┌─ GIVEN RECORDS

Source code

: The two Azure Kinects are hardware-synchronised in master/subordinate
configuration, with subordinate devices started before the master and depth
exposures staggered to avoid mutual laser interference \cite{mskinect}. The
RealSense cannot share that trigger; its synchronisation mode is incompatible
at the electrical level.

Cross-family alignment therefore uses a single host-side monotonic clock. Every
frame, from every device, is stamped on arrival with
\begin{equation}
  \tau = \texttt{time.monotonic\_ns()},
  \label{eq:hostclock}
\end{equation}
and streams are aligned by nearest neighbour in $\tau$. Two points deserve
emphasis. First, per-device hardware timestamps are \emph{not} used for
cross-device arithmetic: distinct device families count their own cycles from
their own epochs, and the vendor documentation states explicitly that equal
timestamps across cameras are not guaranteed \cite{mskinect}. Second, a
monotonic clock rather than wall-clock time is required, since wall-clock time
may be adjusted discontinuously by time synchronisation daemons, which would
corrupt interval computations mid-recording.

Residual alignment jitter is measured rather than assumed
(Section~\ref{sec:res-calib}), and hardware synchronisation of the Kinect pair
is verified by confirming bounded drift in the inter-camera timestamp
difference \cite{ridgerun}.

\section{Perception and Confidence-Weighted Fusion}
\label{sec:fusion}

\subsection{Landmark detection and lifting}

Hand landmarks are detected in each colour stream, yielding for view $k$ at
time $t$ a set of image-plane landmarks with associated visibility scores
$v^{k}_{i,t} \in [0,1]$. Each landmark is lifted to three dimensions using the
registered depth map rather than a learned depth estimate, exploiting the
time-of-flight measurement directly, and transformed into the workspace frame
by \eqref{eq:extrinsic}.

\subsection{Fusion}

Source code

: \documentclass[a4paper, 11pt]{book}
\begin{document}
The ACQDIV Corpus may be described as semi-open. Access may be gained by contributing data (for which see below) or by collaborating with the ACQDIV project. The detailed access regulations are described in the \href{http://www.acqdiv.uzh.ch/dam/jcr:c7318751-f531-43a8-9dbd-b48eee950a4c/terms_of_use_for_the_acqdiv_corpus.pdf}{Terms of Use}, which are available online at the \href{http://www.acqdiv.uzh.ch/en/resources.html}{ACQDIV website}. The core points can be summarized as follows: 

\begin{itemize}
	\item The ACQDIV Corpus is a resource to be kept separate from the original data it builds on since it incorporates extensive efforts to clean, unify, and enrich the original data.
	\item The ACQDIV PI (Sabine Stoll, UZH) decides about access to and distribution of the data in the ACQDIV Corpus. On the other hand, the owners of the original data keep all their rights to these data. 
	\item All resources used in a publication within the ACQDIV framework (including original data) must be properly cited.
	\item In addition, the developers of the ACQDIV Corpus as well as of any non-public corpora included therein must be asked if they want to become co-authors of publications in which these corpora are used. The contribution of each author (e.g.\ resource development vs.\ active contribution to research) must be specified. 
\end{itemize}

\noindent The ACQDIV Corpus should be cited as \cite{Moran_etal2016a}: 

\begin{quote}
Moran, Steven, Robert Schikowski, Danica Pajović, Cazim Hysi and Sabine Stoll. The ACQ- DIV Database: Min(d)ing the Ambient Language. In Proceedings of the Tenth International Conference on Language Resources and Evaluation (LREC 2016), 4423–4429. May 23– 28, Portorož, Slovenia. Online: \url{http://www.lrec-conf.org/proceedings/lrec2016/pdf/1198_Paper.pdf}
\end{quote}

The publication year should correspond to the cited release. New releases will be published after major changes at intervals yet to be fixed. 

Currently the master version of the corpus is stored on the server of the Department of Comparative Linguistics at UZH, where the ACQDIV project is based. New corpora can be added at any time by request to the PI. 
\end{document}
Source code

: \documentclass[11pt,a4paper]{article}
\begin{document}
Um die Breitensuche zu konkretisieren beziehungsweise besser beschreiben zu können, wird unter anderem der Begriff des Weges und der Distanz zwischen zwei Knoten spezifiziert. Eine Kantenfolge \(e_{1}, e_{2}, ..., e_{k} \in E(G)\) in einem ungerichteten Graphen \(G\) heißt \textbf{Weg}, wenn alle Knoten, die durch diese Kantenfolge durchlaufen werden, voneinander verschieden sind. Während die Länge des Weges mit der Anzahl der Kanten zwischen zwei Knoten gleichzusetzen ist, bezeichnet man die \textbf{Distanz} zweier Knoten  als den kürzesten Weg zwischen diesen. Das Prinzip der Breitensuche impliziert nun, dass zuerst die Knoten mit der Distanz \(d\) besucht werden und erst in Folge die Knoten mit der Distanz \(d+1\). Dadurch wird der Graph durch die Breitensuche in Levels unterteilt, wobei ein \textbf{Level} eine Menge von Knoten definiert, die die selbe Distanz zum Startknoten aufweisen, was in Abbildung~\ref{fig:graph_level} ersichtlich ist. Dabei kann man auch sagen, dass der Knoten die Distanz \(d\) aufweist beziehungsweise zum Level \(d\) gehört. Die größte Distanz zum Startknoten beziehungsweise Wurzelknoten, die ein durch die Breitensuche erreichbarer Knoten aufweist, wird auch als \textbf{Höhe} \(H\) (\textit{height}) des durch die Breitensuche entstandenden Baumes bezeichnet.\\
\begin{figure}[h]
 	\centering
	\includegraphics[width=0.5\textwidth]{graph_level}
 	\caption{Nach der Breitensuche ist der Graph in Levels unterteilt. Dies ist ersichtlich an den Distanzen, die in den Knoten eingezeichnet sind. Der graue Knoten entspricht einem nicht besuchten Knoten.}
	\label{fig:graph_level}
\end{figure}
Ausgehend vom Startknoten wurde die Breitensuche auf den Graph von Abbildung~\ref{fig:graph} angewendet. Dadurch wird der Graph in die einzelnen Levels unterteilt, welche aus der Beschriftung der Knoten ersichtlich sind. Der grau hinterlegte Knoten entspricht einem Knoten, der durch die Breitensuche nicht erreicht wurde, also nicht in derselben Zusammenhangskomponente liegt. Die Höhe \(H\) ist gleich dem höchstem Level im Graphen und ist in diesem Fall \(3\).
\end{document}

└─

AIM OF THE TASK:
All of the data above needs to be set down again exactly. Include every line.

RESULT BELOW:
Source code

: The two Azure Kinects are hardware-synchronised in master/subordinate
configuration, with subordinate devices started before the master and depth
exposures staggered to avoid mutual laser interference \cite{mskinect}. The
RealSense cannot share that trigger; its synchronisation mode is incompatible
at the electrical level.

Cross-family alignment therefore uses a single host-side monotonic clock. Every
frame, from every device, is stamped on arrival with
\begin{equation}
  \tau = \texttt{time.monotonic\_ns()},
  \label{eq:hostclock}
\end{equation}
and streams are aligned by nearest neighbour in $\tau$. Two points deserve
emphasis. First, per-device hardware timestamps are \emph{not} used for
cross-device arithmetic: distinct device families count their own cycles from
their own epochs, and the vendor documentation states explicitly that equal
timestamps across cameras are not guaranteed \cite{mskinect}. Second, a
monotonic clock rather than wall-clock time is required, since wall-clock time
may be adjusted discontinuously by time synchronisation daemons, which would
corrupt interval computations mid-recording.

Residual alignment jitter is measured rather than assumed
(Section~\ref{sec:res-calib}), and hardware synchronisation of the Kinect pair
is verified by confirming bounded drift in the inter-camera timestamp
difference \cite{ridgerun}.

\section{Perception and Confidence-Weighted Fusion}
\label{sec:fusion}

\subsection{Landmark detection and lifting}

Hand landmarks are detected in each colour stream, yielding for view $k$ at
time $t$ a set of image-plane landmarks with associated visibility scores
$v^{k}_{i,t} \in [0,1]$. Each landmark is lifted to three dimensions using the
registered depth map rather than a learned depth estimate, exploiting the
time-of-flight measurement directly, and transformed into the workspace frame
by \eqref{eq:extrinsic}.

\subsection{Fusion}

Source code

: \documentclass[a4paper, 11pt]{book}
\begin{document}
The ACQDIV Corpus may be described as semi-open. Access may be gained by contributing data (for which see below) or by collaborating with the ACQDIV project. The detailed access regulations are described in the \href{http://www.acqdiv.uzh.ch/dam/jcr:c7318751-f531-43a8-9dbd-b48eee950a4c/terms_of_use_for_the_acqdiv_corpus.pdf}{Terms of Use}, which are available online at the \href{http://www.acqdiv.uzh.ch/en/resources.html}{ACQDIV website}. The core points can be summarized as follows: 

\begin{itemize}
	\item The ACQDIV Corpus is a resource to be kept separate from the original data it builds on since it incorporates extensive efforts to clean, unify, and enrich the original data.
	\item The ACQDIV PI (Sabine Stoll, UZH) decides about access to and distribution of the data in the ACQDIV Corpus. On the other hand, the owners of the original data keep all their rights to these data. 
	\item All resources used in a publication within the ACQDIV framework (including original data) must be properly cited.
	\item In addition, the developers of the ACQDIV Corpus as well as of any non-public corpora included therein must be asked if they want to become co-authors of publications in which these corpora are used. The contribution of each author (e.g.\ resource development vs.\ active contribution to research) must be specified. 
\end{itemize}

\noindent The ACQDIV Corpus should be cited as \cite{Moran_etal2016a}: 

\begin{quote}
Moran, Steven, Robert Schikowski, Danica Pajović, Cazim Hysi and Sabine Stoll. The ACQ- DIV Database: Min(d)ing the Ambient Language. In Proceedings of the Tenth International Conference on Language Resources and Evaluation (LREC 2016), 4423–4429. May 23– 28, Portorož, Slovenia. Online: \url{http://www.lrec-conf.org/proceedings/lrec2016/pdf/1198_Paper.pdf}
\end{quote}

The publication year should correspond to the cited release. New releases will be published after major changes at intervals yet to be fixed. 

Currently the master version of the corpus is stored on the server of the Department of Comparative Linguistics at UZH, where the ACQDIV project is based. New corpora can be added at any time by request to the PI. 
\end{document}
Source code

: \documentclass[11pt,a4paper]{article}
\begin{document}
Um die Breitensuche zu konkretisieren beziehungsweise besser beschreiben zu können, wird unter anderem der Begriff des Weges und der Distanz zwischen zwei Knoten spezifiziert. Eine Kantenfolge \(e_{1}, e_{2}, ..., e_{k} \in E(G)\) in einem ungerichteten Graphen \(G\) heißt \textbf{Weg}, wenn alle Knoten, die durch diese Kantenfolge durchlaufen werden, voneinander verschieden sind. Während die Länge des Weges mit der Anzahl der Kanten zwischen zwei Knoten gleichzusetzen ist, bezeichnet man die \textbf{Distanz} zweier Knoten  als den kürzesten Weg zwischen diesen. Das Prinzip der Breitensuche impliziert nun, dass zuerst die Knoten mit der Distanz \(d\) besucht werden und erst in Folge die Knoten mit der Distanz \(d+1\). Dadurch wird der Graph durch die Breitensuche in Levels unterteilt, wobei ein \textbf{Level} eine Menge von Knoten definiert, die die selbe Distanz zum Startknoten aufweisen, was in Abbildung~\ref{fig:graph_level} ersichtlich ist. Dabei kann man auch sagen, dass der Knoten die Distanz \(d\) aufweist beziehungsweise zum Level \(d\) gehört. Die größte Distanz zum Startknoten beziehungsweise Wurzelknoten, die ein durch die Breitensuche erreichbarer Knoten aufweist, wird auch als \textbf{Höhe} \(H\) (\textit{height}) des durch die Breitensuche entstandenden Baumes bezeichnet.\\
\begin{figure}[h]
 	\centering
	\includegraphics[width=0.5\textwidth]{graph_level}
 	\caption{Nach der Breitensuche ist der Graph in Levels unterteilt. Dies ist ersichtlich an den Distanzen, die in den Knoten eingezeichnet sind. Der graue Knoten entspricht einem nicht besuchten Knoten.}
	\label{fig:graph_level}
\end{figure}
Ausgehend vom Startknoten wurde die Breitensuche auf den Graph von Abbildung~\ref{fig:graph} angewendet. Dadurch wird der Graph in die einzelnen Levels unterteilt, welche aus der Beschriftung der Knoten ersichtlich sind. Der grau hinterlegte Knoten entspricht einem Knoten, der durch die Breitensuche nicht erreicht wurde, also nicht in derselben Zusammenhangskomponente liegt. Die Höhe \(H\) ist gleich dem höchstem Level im Graphen und ist in diesem Fall \(3\).
\end{document}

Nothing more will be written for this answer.